Looking up Third Avenue from the Stanwix Street end. In the distance we can see the towering striped octagons of One Oxford Centre.

The Diamond Building is by MacClure and Spahr, who skillfully met the challenge of a dauntingly irregular site by filling it with a building that looks as if it’s meant to be this shape. It was originally the headquarters of the Diamond Bank, whose logo can still be seen in metal grates at ground level.


Many of the interior details are preserved inside the Diamond Building. Here we look down the stairwell with its ornate railings.

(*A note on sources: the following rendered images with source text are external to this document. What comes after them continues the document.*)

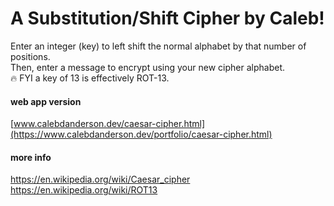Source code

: # A Substitution/Shift Cipher by Caleb!
Enter an integer (key) to left shift the normal alphabet by that number of positions.  
Then, enter a message to encrypt using your new cipher alphabet.  
🔥 FYI a key of 13 is effectively ROT-13.  
#### web app version
[www.calebdanderson.dev/caesar-cipher.html](https://www.calebdanderson.dev/portfolio/caesar-cipher.html)
#### more info
https://en.wikipedia.org/wiki/Caesar_cipher  
https://en.wikipedia.org/wiki/ROT13
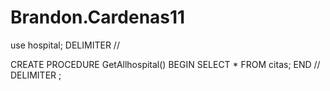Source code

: # Brandon.Cardenas11
use hospital;
DELIMITER //

CREATE PROCEDURE GetAllhospital()
BEGIN
     SELECT * FROM citas;
     END //
DELIMITER ;
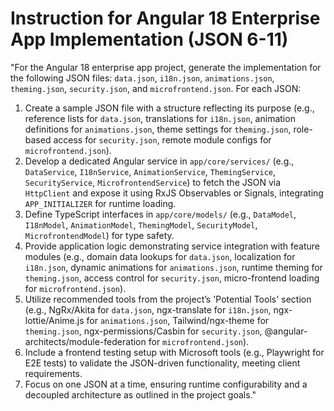 # Instruction for Angular 18 Enterprise App Implementation (JSON 6-11)

"For the Angular 18 enterprise app project, generate the implementation for the following JSON files: `data.json`, `i18n.json`, `animations.json`, `theming.json`, `security.json`, and `microfrontend.json`. For each JSON:  

1. Create a sample JSON file with a structure reflecting its purpose (e.g., reference lists for `data.json`, translations for `i18n.json`, animation definitions for `animations.json`, theme settings for `theming.json`, role-based access for `security.json`, remote module configs for `microfrontend.json`).  
2. Develop a dedicated Angular service in `app/core/services/` (e.g., `DataService`, `I18nService`, `AnimationService`, `ThemingService`, `SecurityService`, `MicrofrontendService`) to fetch the JSON via `HttpClient` and expose it using RxJS Observables or Signals, integrating `APP_INITIALIZER` for runtime loading.  
3. Define TypeScript interfaces in `app/core/models/` (e.g., `DataModel`, `I18nModel`, `AnimationModel`, `ThemingModel`, `SecurityModel`, `MicrofrontendModel`) for type safety.  
4. Provide application logic demonstrating service integration with feature modules (e.g., domain data lookups for `data.json`, localization for `i18n.json`, dynamic animations for `animations.json`, runtime theming for `theming.json`, access control for `security.json`, micro-frontend loading for `microfrontend.json`).  
5. Utilize recommended tools from the project’s 'Potential Tools' section (e.g., NgRx/Akita for `data.json`, ngx-translate for `i18n.json`, ngx-lottie/Anime.js for `animations.json`, Tailwind/ngx-theme for `theming.json`, ngx-permissions/Casbin for `security.json`, @angular-architects/module-federation for `microfrontend.json`).  
6. Include a frontend testing setup with Microsoft tools (e.g., Playwright for E2E tests) to validate the JSON-driven functionality, meeting client requirements.  
7. Focus on one JSON at a time, ensuring runtime configurability and a decoupled architecture as outlined in the project goals."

“Distinctive” is a good neutral term for these skyscraper dormitories that loom over the Oakland business district. The architect was Dahlen Ritchey, who designed three cylinders of unequal heights that he designated A, B, and C. Students quickly named them Ajax, Bab-O, and Comet.
U. S. Steel is actually moving out of this tower to a new building to be constructed in its shadow, where the Civic Arena used to be. But this will always be the building that says “steel” on the skyline, or (depending on your opinion of the architecture) the building that says 2001: A Space Odyssey. When it opened in 1971, it was the tallest building outside New York and Chicago. Though there are many taller buildings now, it is still record-breakingly massive. There is no other building with a roof that big that high. All taller skyscrapers are narrower at the top; the U. S. Steel Tower is an acre on each floor and an acre on the roof. There is a good bit more office space in here than in the Empire State Building.
The architects were Harrison & Abramowitz, who also gave us the noticeably similar Westinghouse Building (now called 11 Stanwix) and the Alcoa Building (Regional Enterprise Tower for a while, but seems to be called something else now).